*EXERCISE BRIEF:*
Return the listing beneath precisely, with every line intact.

*DATA FOR THIS TASK:*

· · ·

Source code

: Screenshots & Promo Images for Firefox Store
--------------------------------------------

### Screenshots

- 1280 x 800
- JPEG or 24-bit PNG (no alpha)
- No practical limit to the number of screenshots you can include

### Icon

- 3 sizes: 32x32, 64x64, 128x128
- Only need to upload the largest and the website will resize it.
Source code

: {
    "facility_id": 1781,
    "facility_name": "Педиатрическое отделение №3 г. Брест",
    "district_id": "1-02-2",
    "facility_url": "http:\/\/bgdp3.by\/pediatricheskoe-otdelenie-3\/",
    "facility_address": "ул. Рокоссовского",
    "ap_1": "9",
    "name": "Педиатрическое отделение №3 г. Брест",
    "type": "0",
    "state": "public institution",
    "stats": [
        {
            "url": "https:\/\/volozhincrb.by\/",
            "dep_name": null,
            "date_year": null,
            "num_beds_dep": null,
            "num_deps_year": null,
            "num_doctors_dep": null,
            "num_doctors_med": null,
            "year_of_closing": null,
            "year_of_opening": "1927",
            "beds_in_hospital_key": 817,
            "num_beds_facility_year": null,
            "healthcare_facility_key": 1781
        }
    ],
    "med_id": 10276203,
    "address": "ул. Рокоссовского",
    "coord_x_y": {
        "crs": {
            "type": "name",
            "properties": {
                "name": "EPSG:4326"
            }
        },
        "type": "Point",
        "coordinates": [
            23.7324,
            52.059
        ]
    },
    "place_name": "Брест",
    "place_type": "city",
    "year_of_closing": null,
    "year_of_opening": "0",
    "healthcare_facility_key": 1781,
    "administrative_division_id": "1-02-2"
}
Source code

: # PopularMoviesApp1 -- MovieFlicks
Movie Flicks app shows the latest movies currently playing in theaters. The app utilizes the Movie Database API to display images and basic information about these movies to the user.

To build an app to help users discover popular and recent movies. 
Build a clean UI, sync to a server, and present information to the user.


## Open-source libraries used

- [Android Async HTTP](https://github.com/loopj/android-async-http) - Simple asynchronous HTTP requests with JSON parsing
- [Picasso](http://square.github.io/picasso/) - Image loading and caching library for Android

· · ·

*TASK RESPONSE:*
Source code

: Screenshots & Promo Images for Firefox Store
--------------------------------------------

### Screenshots

- 1280 x 800
- JPEG or 24-bit PNG (no alpha)
- No practical limit to the number of screenshots you can include

### Icon

- 3 sizes: 32x32, 64x64, 128x128
- Only need to upload the largest and the website will resize it.
Source code

: {
    "facility_id": 1781,
    "facility_name": "Педиатрическое отделение №3 г. Брест",
    "district_id": "1-02-2",
    "facility_url": "http:\/\/bgdp3.by\/pediatricheskoe-otdelenie-3\/",
    "facility_address": "ул. Рокоссовского",
    "ap_1": "9",
    "name": "Педиатрическое отделение №3 г. Брест",
    "type": "0",
    "state": "public institution",
    "stats": [
        {
            "url": "https:\/\/volozhincrb.by\/",
            "dep_name": null,
            "date_year": null,
            "num_beds_dep": null,
            "num_deps_year": null,
            "num_doctors_dep": null,
            "num_doctors_med": null,
            "year_of_closing": null,
            "year_of_opening": "1927",
            "beds_in_hospital_key": 817,
            "num_beds_facility_year": null,
            "healthcare_facility_key": 1781
        }
    ],
    "med_id": 10276203,
    "address": "ул. Рокоссовского",
    "coord_x_y": {
        "crs": {
            "type": "name",
            "properties": {
                "name": "EPSG:4326"
            }
        },
        "type": "Point",
        "coordinates": [
            23.7324,
            52.059
        ]
    },
    "place_name": "Брест",
    "place_type": "city",
    "year_of_closing": null,
    "year_of_opening": "0",
    "healthcare_facility_key": 1781,
    "administrative_division_id": "1-02-2"
}
Source code

: # PopularMoviesApp1 -- MovieFlicks
Movie Flicks app shows the latest movies currently playing in theaters. The app utilizes the Movie Database API to display images and basic information about these movies to the user.

To build an app to help users discover popular and recent movies. 
Build a clean UI, sync to a server, and present information to the user.


## Open-source libraries used

- [Android Async HTTP](https://github.com/loopj/android-async-http) - Simple asynchronous HTTP requests with JSON parsing
- [Picasso](http://square.github.io/picasso/) - Image loading and caching library for Android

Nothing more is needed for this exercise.